• _Records for the exercise_
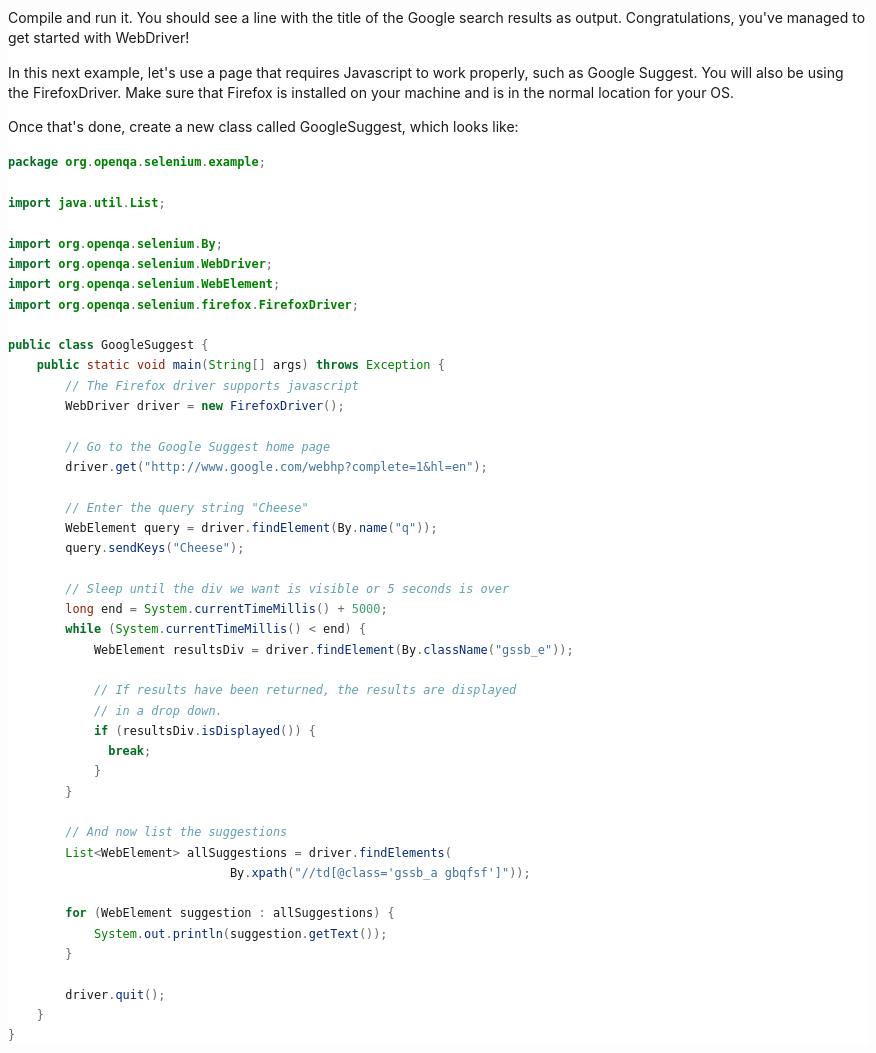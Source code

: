 Compile and run it. You should see a line with the title of the Google search 
results as output. Congratulations, you've managed to get started with WebDriver!

In this next example, let's use a page that requires Javascript to work properly, 
such as Google Suggest. You will also be using the FirefoxDriver. 
Make sure that Firefox is installed on your machine and is in the normal location for your OS.

Once that's done, create a new class called GoogleSuggest, which looks like:

```java
package org.openqa.selenium.example;

import java.util.List;

import org.openqa.selenium.By;
import org.openqa.selenium.WebDriver;
import org.openqa.selenium.WebElement;
import org.openqa.selenium.firefox.FirefoxDriver;

public class GoogleSuggest {
    public static void main(String[] args) throws Exception {
        // The Firefox driver supports javascript 
        WebDriver driver = new FirefoxDriver();
        
        // Go to the Google Suggest home page
        driver.get("http://www.google.com/webhp?complete=1&hl=en");
        
        // Enter the query string "Cheese"
        WebElement query = driver.findElement(By.name("q"));
        query.sendKeys("Cheese");

        // Sleep until the div we want is visible or 5 seconds is over
        long end = System.currentTimeMillis() + 5000;
        while (System.currentTimeMillis() < end) {
            WebElement resultsDiv = driver.findElement(By.className("gssb_e"));

            // If results have been returned, the results are displayed 
            // in a drop down.
            if (resultsDiv.isDisplayed()) {
              break;
            }
        }

        // And now list the suggestions
        List<WebElement> allSuggestions = driver.findElements(
                               By.xpath("//td[@class='gssb_a gbqfsf']"));
        
        for (WebElement suggestion : allSuggestions) {
            System.out.println(suggestion.getText());
        }

        driver.quit();
    }
}
```
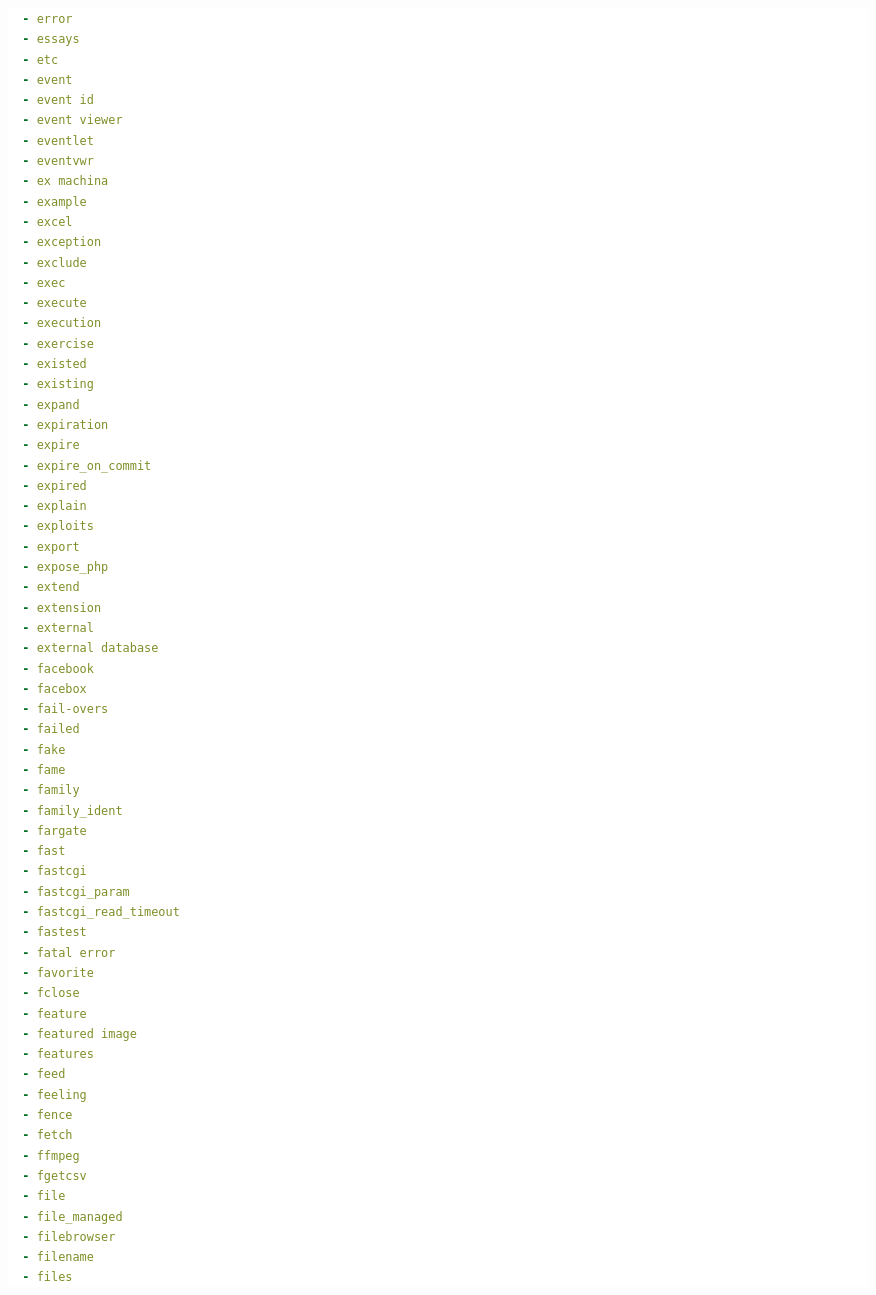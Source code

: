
 ```yaml
  - error
  - essays
  - etc
  - event
  - event id
  - event viewer
  - eventlet
  - eventvwr
  - ex machina
  - example
  - excel
  - exception
  - exclude
  - exec
  - execute
  - execution
  - exercise
  - existed
  - existing
  - expand
  - expiration
  - expire
  - expire_on_commit
  - expired
  - explain
  - exploits
  - export
  - expose_php
  - extend
  - extension
  - external
  - external database
  - facebook
  - facebox
  - fail-overs
  - failed
  - fake
  - fame
  - family
  - family_ident
  - fargate
  - fast
  - fastcgi
  - fastcgi_param
  - fastcgi_read_timeout
  - fastest
  - fatal error
  - favorite
  - fclose
  - feature
  - featured image
  - features
  - feed
  - feeling
  - fence
  - fetch
  - ffmpeg
  - fgetcsv
  - file
  - file_managed
  - filebrowser
  - filename
  - files
```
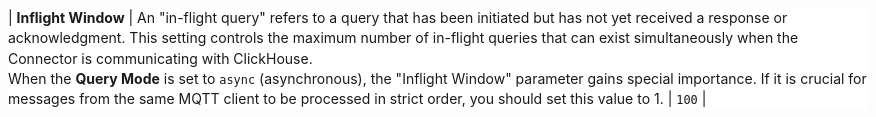 | **Inflight Window**       | An "in-flight query" refers to a query that has been initiated but has not yet received a response or acknowledgment. This setting controls the maximum number of in-flight queries that can exist simultaneously when the Connector is communicating with ClickHouse.<br/>When the **Query Mode** is set to `async` (asynchronous), the "Inflight Window" parameter gains special importance. If it is crucial for messages from the same MQTT client to be processed in strict order, you should set this value to 1. | `100`                 |
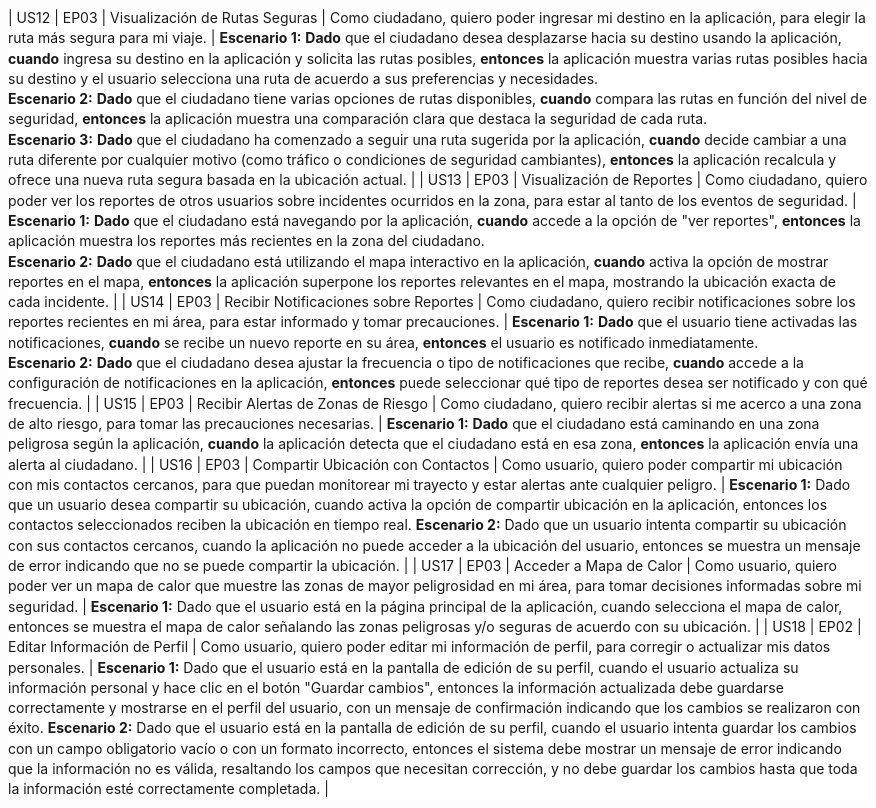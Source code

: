| US12          | EP03    | Visualización de Rutas Seguras | Como ciudadano, quiero poder ingresar mi destino en la aplicación, para elegir la ruta más segura para mi viaje. | **Escenario 1:** **Dado** que el ciudadano desea desplazarse hacia su destino usando la aplicación, **cuando** ingresa su destino en la aplicación y solicita las rutas posibles, **entonces** la aplicación muestra varias rutas posibles hacia su destino y el usuario selecciona una ruta de acuerdo a sus preferencias y necesidades. <br> **Escenario 2:** **Dado** que el ciudadano tiene varias opciones de rutas disponibles, **cuando** compara las rutas en función del nivel de seguridad, **entonces** la aplicación muestra una comparación clara que destaca la seguridad de cada ruta. <br> **Escenario 3:** **Dado** que el ciudadano ha comenzado a seguir una ruta sugerida por la aplicación, **cuando** decide cambiar a una ruta diferente por cualquier motivo (como tráfico o condiciones de seguridad cambiantes), **entonces** la aplicación recalcula y ofrece una nueva ruta segura basada en la ubicación actual. |
| US13          | EP03    | Visualización de Reportes    | Como ciudadano, quiero poder ver los reportes de otros usuarios sobre incidentes ocurridos en la zona, para estar al tanto de los eventos de seguridad. | **Escenario 1:** **Dado** que el ciudadano está navegando por la aplicación, **cuando** accede a la opción de "ver reportes", **entonces** la aplicación muestra los reportes más recientes en la zona del ciudadano. <br> **Escenario 2:** **Dado** que el ciudadano está utilizando el mapa interactivo en la aplicación, **cuando** activa la opción de mostrar reportes en el mapa, **entonces** la aplicación superpone los reportes relevantes en el mapa, mostrando la ubicación exacta de cada incidente. |
| US14          | EP03    | Recibir Notificaciones sobre Reportes | Como ciudadano, quiero recibir notificaciones sobre los reportes recientes en mi área, para estar informado y tomar precauciones. | **Escenario 1:** **Dado** que el usuario tiene activadas las notificaciones, **cuando** se recibe un nuevo reporte en su área, **entonces** el usuario es notificado inmediatamente. <br> **Escenario 2:** **Dado** que el ciudadano desea ajustar la frecuencia o tipo de notificaciones que recibe, **cuando** accede a la configuración de notificaciones en la aplicación, **entonces** puede seleccionar qué tipo de reportes desea ser notificado y con qué frecuencia. |
| US15          | EP03    | Recibir Alertas de Zonas de Riesgo | Como ciudadano, quiero recibir alertas si me acerco a una zona de alto riesgo, para tomar las precauciones necesarias. | **Escenario 1:** **Dado** que el ciudadano está caminando en una zona peligrosa según la aplicación, **cuando** la aplicación detecta que el ciudadano está en esa zona, **entonces** la aplicación envía una alerta al ciudadano. |
| US16   | EP03  | Compartir Ubicación con Contactos  | Como usuario, quiero poder compartir mi ubicación con mis contactos cercanos, para que puedan monitorear mi trayecto y estar alertas ante cualquier peligro.                                                                            | **Escenario 1:** Dado que un usuario desea compartir su ubicación, cuando activa la opción de compartir ubicación en la aplicación, entonces los contactos seleccionados reciben la ubicación en tiempo real. **Escenario 2:** Dado que un usuario intenta compartir su ubicación con sus contactos cercanos, cuando la aplicación no puede acceder a la ubicación del usuario, entonces se muestra un mensaje de error indicando que no se puede compartir la ubicación.                                                                                                                                                                                                 |
| US17   | EP03  | Acceder a Mapa de Calor            | Como usuario, quiero poder ver un mapa de calor que muestre las zonas de mayor peligrosidad en mi área, para tomar decisiones informadas sobre mi seguridad.                                                                           | **Escenario 1:** Dado que el usuario está en la página principal de la aplicación, cuando selecciona el mapa de calor, entonces se muestra el mapa de calor señalando las zonas peligrosas y/o seguras de acuerdo con su ubicación.                                                                                                                                                                                                                                                                                                                                                                                                                        |
| US18   | EP02  | Editar Información de Perfil       | Como usuario, quiero poder editar mi información de perfil, para corregir o actualizar mis datos personales.                                                                                                                            | **Escenario 1:** Dado que el usuario está en la pantalla de edición de su perfil, cuando el usuario actualiza su información personal y hace clic en el botón "Guardar cambios", entonces la información actualizada debe guardarse correctamente y mostrarse en el perfil del usuario, con un mensaje de confirmación indicando que los cambios se realizaron con éxito. **Escenario 2:** Dado que el usuario está en la pantalla de edición de su perfil, cuando el usuario intenta guardar los cambios con un campo obligatorio vacío o con un formato incorrecto, entonces el sistema debe mostrar un mensaje de error indicando que la información no es válida, resaltando los campos que necesitan corrección, y no debe guardar los cambios hasta que toda la información esté correctamente completada. |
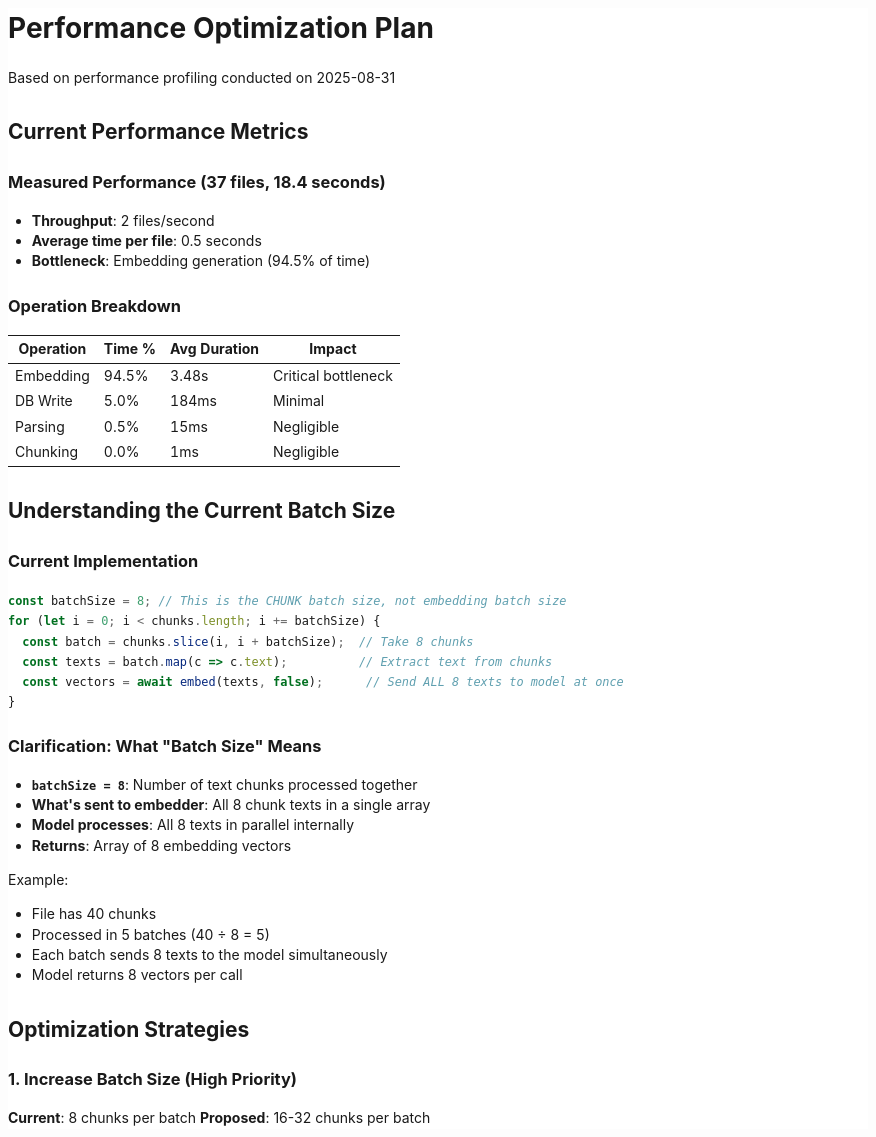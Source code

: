 # Performance Optimization Plan

Based on performance profiling conducted on 2025-08-31

## Current Performance Metrics

### Measured Performance (37 files, 18.4 seconds)
- **Throughput**: 2 files/second
- **Average time per file**: 0.5 seconds
- **Bottleneck**: Embedding generation (94.5% of time)

### Operation Breakdown
| Operation | Time % | Avg Duration | Impact |
|-----------|--------|--------------|--------|
| Embedding | 94.5% | 3.48s | Critical bottleneck |
| DB Write | 5.0% | 184ms | Minimal |
| Parsing | 0.5% | 15ms | Negligible |
| Chunking | 0.0% | 1ms | Negligible |

## Understanding the Current Batch Size

### Current Implementation
```typescript
const batchSize = 8; // This is the CHUNK batch size, not embedding batch size
for (let i = 0; i < chunks.length; i += batchSize) {
  const batch = chunks.slice(i, i + batchSize);  // Take 8 chunks
  const texts = batch.map(c => c.text);          // Extract text from chunks
  const vectors = await embed(texts, false);      // Send ALL 8 texts to model at once
}
```

### Clarification: What "Batch Size" Means
- **`batchSize = 8`**: Number of text chunks processed together
- **What's sent to embedder**: All 8 chunk texts in a single array
- **Model processes**: All 8 texts in parallel internally
- **Returns**: Array of 8 embedding vectors

Example:
- File has 40 chunks
- Processed in 5 batches (40 ÷ 8 = 5)
- Each batch sends 8 texts to the model simultaneously
- Model returns 8 vectors per call

## Optimization Strategies

### 1. Increase Batch Size (High Priority)
**Current**: 8 chunks per batch
**Proposed**: 16-32 chunks per batch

• _Your instructions_
Report all lines of the data above that include the string "vectors".

• _Result below_
  const vectors = await embed(texts, false);      // Send ALL 8 texts to model at once
- **Returns**: Array of 8 embedding vectors
- Model returns 8 vectors per call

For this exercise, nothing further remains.